TO DO:
What you return must be every line below that includes the word "executor".
################
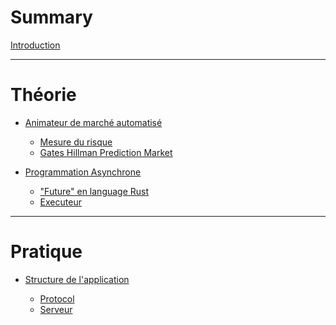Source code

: # Summary

[Introduction](introduction.md)

---

# Théorie

- [Animateur de marché automatisé](mm/intro.md)

  - [Mesure du risque](mm/costfn.md)
  - [Gates Hillman Prediction Market](mm/ghpm.md)

- [Programmation Asynchrone](async/intro.md)

  - ["Future" en language Rust](async/futures.md)
  - [Executeur](async/executor.md)

<!--
 - ["I/O" asynchrone](async/io.md)
-->

---

# Pratique

- [Structure de l'application](app/intro.md)

  - [Protocol](app/protocol.md)
  - [Serveur](app/server.md)
    <!--
  - [Clients](app/clients.md)

- [Serveur](server/intro.md)

  - [Executeur à un thread](server/executor.md)
  - [Ressources I/O](server/io.md)
  - [Marché](server/market.md) -->

- [Experience](result/intro.md)
  - [Mise en place](result/setup.md)
  - [Stratégies](result/strategies.md)
  - [Résultats](result/results.md)

---

[Conclusion](conclusion.md)

[Documentation](documentation.md)
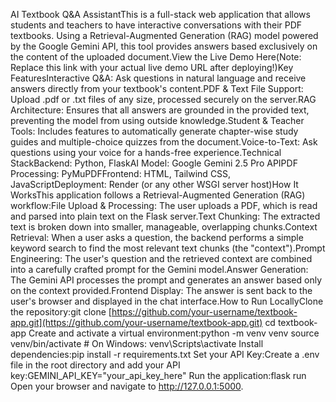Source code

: AI Textbook Q&A AssistantThis is a full-stack web application that allows students and teachers to have interactive conversations with their PDF textbooks. Using a Retrieval-Augmented Generation (RAG) model powered by the Google Gemini API, this tool provides answers based exclusively on the content of the uploaded document.View the Live Demo Here(Note: Replace this link with your actual live demo URL after deploying!)Key FeaturesInteractive Q&A: Ask questions in natural language and receive answers directly from your textbook's content.PDF & Text File Support: Upload .pdf or .txt files of any size, processed securely on the server.RAG Architecture: Ensures that all answers are grounded in the provided text, preventing the model from using outside knowledge.Student & Teacher Tools: Includes features to automatically generate chapter-wise study guides and multiple-choice quizzes from the document.Voice-to-Text: Ask questions using your voice for a hands-free experience.Technical StackBackend: Python, FlaskAI Model: Google Gemini 2.5 Pro APIPDF Processing: PyMuPDFFrontend: HTML, Tailwind CSS, JavaScriptDeployment: Render (or any other WSGI server host)How It WorksThis application follows a Retrieval-Augmented Generation (RAG) workflow:File Upload & Processing: The user uploads a PDF, which is read and parsed into plain text on the Flask server.Text Chunking: The extracted text is broken down into smaller, manageable, overlapping chunks.Context Retrieval: When a user asks a question, the backend performs a simple keyword search to find the most relevant text chunks (the "context").Prompt Engineering: The user's question and the retrieved context are combined into a carefully crafted prompt for the Gemini model.Answer Generation: The Gemini API processes the prompt and generates an answer based only on the context provided.Frontend Display: The answer is sent back to the user's browser and displayed in the chat interface.How to Run LocallyClone the repository:git clone [https://github.com/your-username/textbook-app.git](https://github.com/your-username/textbook-app.git)
cd textbook-app
Create and activate a virtual environment:python -m venv venv
source venv/bin/activate  # On Windows: venv\Scripts\activate
Install dependencies:pip install -r requirements.txt
Set your API Key:Create a .env file in the root directory and add your API key:GEMINI_API_KEY="your_api_key_here"
Run the application:flask run
Open your browser and navigate to http://127.0.0.1:5000.

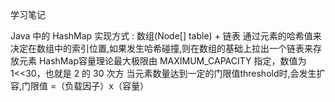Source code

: 学习笔记

Java 中的 HashMap 实现方式 : 数组(Node[] table) + 链表
通过元素的哈希值来决定在数组中的索引位置,如果发生哈希碰撞,则在数组的基础上拉出一个链表来存放元素
HashMap容量理论最大极限由 MAXIMUM_CAPACITY 指定，数值为 1<<30，也就是 2 的 30 次方
当元素数量达到一定的门限值threshold时,会发生扩容,门限值 =（负载因子）x（容量）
################
COMPLETED EXERCISE:
  - [Executeur](async/executor.md)
  - [Executeur à un thread](server/executor.md)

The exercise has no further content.